Influence of chemical pressure effects on nonlinear thermal conductivity of intrinsically granular superconductors
Sergei Sergeenkov

TL;DR
This paper models how chemical pressure influences the nonlinear thermal conductivity in granular superconductors, predicting significant enhancement under specific field conditions, with potential for experimental observation.
Contribution
It introduces a 2D Josephson junction array model to analyze chemical pressure effects on NLTC in granular superconductors, highlighting a novel enhancement mechanism.
Findings
NLTC can be substantially enhanced when chemoelectric and thermoelectric fields match.
The model parameters are realistic for experimental verification.

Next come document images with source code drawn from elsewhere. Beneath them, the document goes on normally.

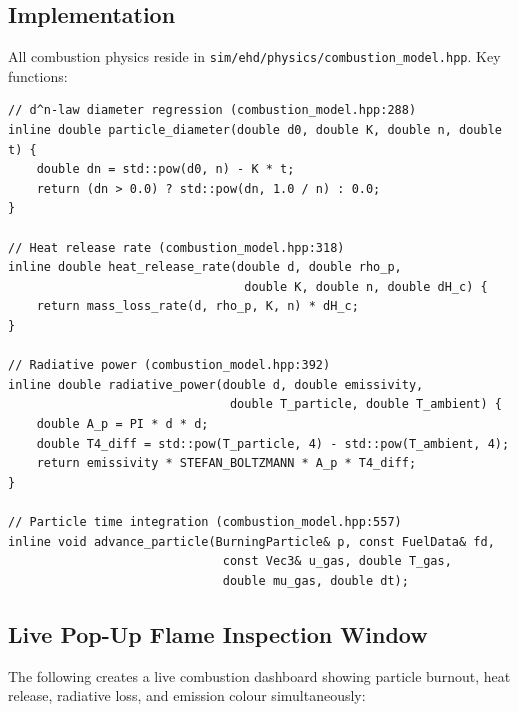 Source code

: \documentclass[11pt,a4paper]{article}
\begin{document}
\subsection{Implementation}

All combustion physics reside in \texttt{sim/ehd/physics/combustion\_model.hpp}.
Key functions:

\begin{lstlisting}[style=cpp,title={\textbf{C++ --- Combustion model core functions}}]
// d^n-law diameter regression (combustion_model.hpp:288)
inline double particle_diameter(double d0, double K, double n, double t) {
    double dn = std::pow(d0, n) - K * t;
    return (dn > 0.0) ? std::pow(dn, 1.0 / n) : 0.0;
}

// Heat release rate (combustion_model.hpp:318)
inline double heat_release_rate(double d, double rho_p,
                                 double K, double n, double dH_c) {
    return mass_loss_rate(d, rho_p, K, n) * dH_c;
}

// Radiative power (combustion_model.hpp:392)
inline double radiative_power(double d, double emissivity,
                               double T_particle, double T_ambient) {
    double A_p = PI * d * d;
    double T4_diff = std::pow(T_particle, 4) - std::pow(T_ambient, 4);
    return emissivity * STEFAN_BOLTZMANN * A_p * T4_diff;
}

// Particle time integration (combustion_model.hpp:557)
inline void advance_particle(BurningParticle& p, const FuelData& fd,
                              const Vec3& u_gas, double T_gas,
                              double mu_gas, double dt);
\end{lstlisting}

\subsection{Live Pop-Up Flame Inspection Window}

The following creates a live combustion dashboard showing particle burnout,
heat release, radiative loss, and emission colour simultaneously:
\end{document}
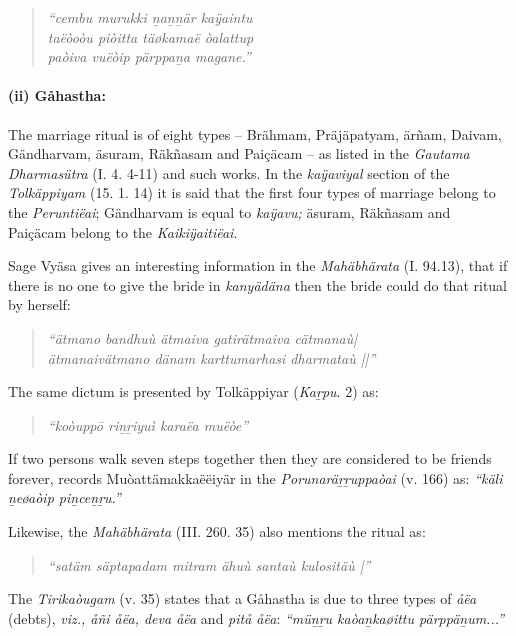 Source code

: \begin{verse}
\textit{“cembu murukki ṉaṉṉär kaÿaintu}\\\textit{ taëòoòu piòitta täøkamaë òalattup\\ paòiva vuëòip pärppaṉa magane.”}
\end{verse}


\paragraph*{(ii) Gåhastha:}

The marriage ritual is of eight types – Brähmam, Präjäpatyam, ärñam, Daivam, Gändharvam, äsuram, Räkñasam and Paiçäcam – as listed in the \textit{Gautama Dharmasütra} (I. 4. 4-11) and such works. In the \textit{kaÿaviyal} section of the \textit{Tolkäppiyam} (15. 1. 14) it is said that the first four types of marriage belong to the \textit{Peruntiëai}; Gändharvam is equal to \textit{kaÿavu;} äsuram, Räkñasam and Paiçäcam belong to the \textit{Kaikiÿaitiëai}.

Sage Vyäsa gives an interesting information in the \textit{Mahäbhärata} (I. 94.13), that if there is no one to give the bride in \textit{kanyädäna} then the bride could do that ritual by herself:

\begin{verse}
\textit{“ätmano bandhuù ätmaiva gatirätmaiva cätmanaù|}\\\textit{ätmanaivätmano dänam karttumarhasi dharmataù ||”}
\end{verse}

The same dictum is presented by Tolkäppiyar (\textit{Kaṟpu}. 2) as:

\begin{verse}
\textit{“koòuppō riṉṟiyuì karaëa muëòe”}
\end{verse}

If two persons walk seven steps together then they are considered to be friends forever, records Muòattämakkaëëiyär in the \textit{Porunaräṟṟuppaòai} (v. 166) as: \textit{“käli ṉeøaòip piṉceṉṟu.”}

Likewise, the \textit{Mahäbhärata} (III. 260. 35) also mentions the ritual as:

\begin{verse}
\textit{“satäm säptapadam mitram ähuù santaù kulositäù |”}
\end{verse}

The \textit{Tirikaòugam} (v. 35) states that a Gåhastha is due to three types of \textit{åëa} (debts), \textit{viz., åñi åëa, deva åëa} and \textit{pitå åëa}: \textit{“müṉṟu kaòaṉkaøittu pärppäṉum...”}

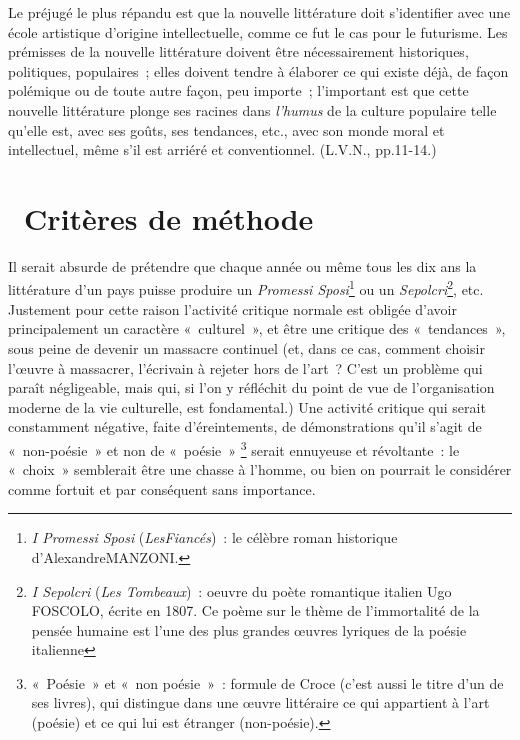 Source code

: \documentclass[french,twoside]{book} %
\begin{document}
Le préjugé le plus répandu est que la nouvelle littérature doit s’identifier avec une école artistique d’origine intellectuelle, comme ce fut le cas pour le futurisme. Les prémisses de la nouvelle littérature doivent être nécessairement historiques, politiques, populaires ; elles doivent tendre à élaborer ce qui existe déjà, de façon polémique ou de toute autre façon, peu importe ; l’important est que cette nouvelle littérature plonge ses racines dans \emph{l’humus} de la culture populaire telle qu’elle est, avec ses goûts, ses tendances, etc., avec son monde moral et intellectuel, même s’il est arriéré et conventionnel. (L.V.N., pp.11-14.)\par
{\raggedleft \noindent [1933]}
\section[{ Critères de méthode}]{ Critères de méthode}
\noindent Il serait absurde de prétendre que chaque année ou même tous les dix ans la littérature d’un pays puisse produire un \emph{Promessi Sposi}\footnote{\emph{I Promessi Sposi} (\emph{LesFiancés}) : le célèbre roman historique d’AlexandreMANZONI.} ou un \emph{Sepolcri}\footnote{\emph{I Sepolcri} (\emph{Les Tombeaux}) : oeuvre du poète romantique italien Ugo FOSCOLO, écrite en 1807. Ce poème sur le thème de l’immortalité de la pensée humaine est l’une des plus grandes œuvres lyriques de la poésie italienne}, etc. Justement pour cette raison l’activité critique normale est obligée d’avoir principalement un caractère « culturel », et être une critique des « tendances », sous peine de devenir un massacre continuel (et, dans ce cas, comment choisir l’œuvre à massacrer, l’écrivain à rejeter hors de l’art ? C'est un problème qui paraît négligeable, mais qui, si l’on y réfléchit du point de vue de l’organisation moderne de la vie culturelle, est fondamental.) Une activité critique qui serait constamment négative, faite d’éreintements, de démonstrations qu’il s’agit de « non-poésie » et non de « poésie » \footnote{« Poésie » et « non poésie » : formule de Croce (c’est aussi le titre d’un de ses livres), qui distingue dans une œuvre littéraire ce qui appartient à l’art (poésie) et ce qui lui est étranger (non-poésie).} serait ennuyeuse et révoltante : le « choix » semblerait être une chasse à l’homme, ou bien on pourrait le considérer comme fortuit et par conséquent sans importance.\par
\end{document}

Chemical pressure effects are significant in non-stoichiometric superconductors.
Abstract
Using a 2D model of capacitively coupled Josephson junction arrays (created by a network of twin boundary dislocations with strain fields acting as an insulating barrier between hole-rich domains in underdoped crystals), we study the influence of chemical pressure on nonlinear thermal conductivity (NLTC) of an intrinsically granular superconductor. Quite a substantial enhancement of NLTC is predicted when intrinsic chemoelectric field closely matches the externally produced thermoelectric field. The estimates of the model parameters suggest a realistic possibility to experimentally monitor this effect in non-stoichiometric superconductors.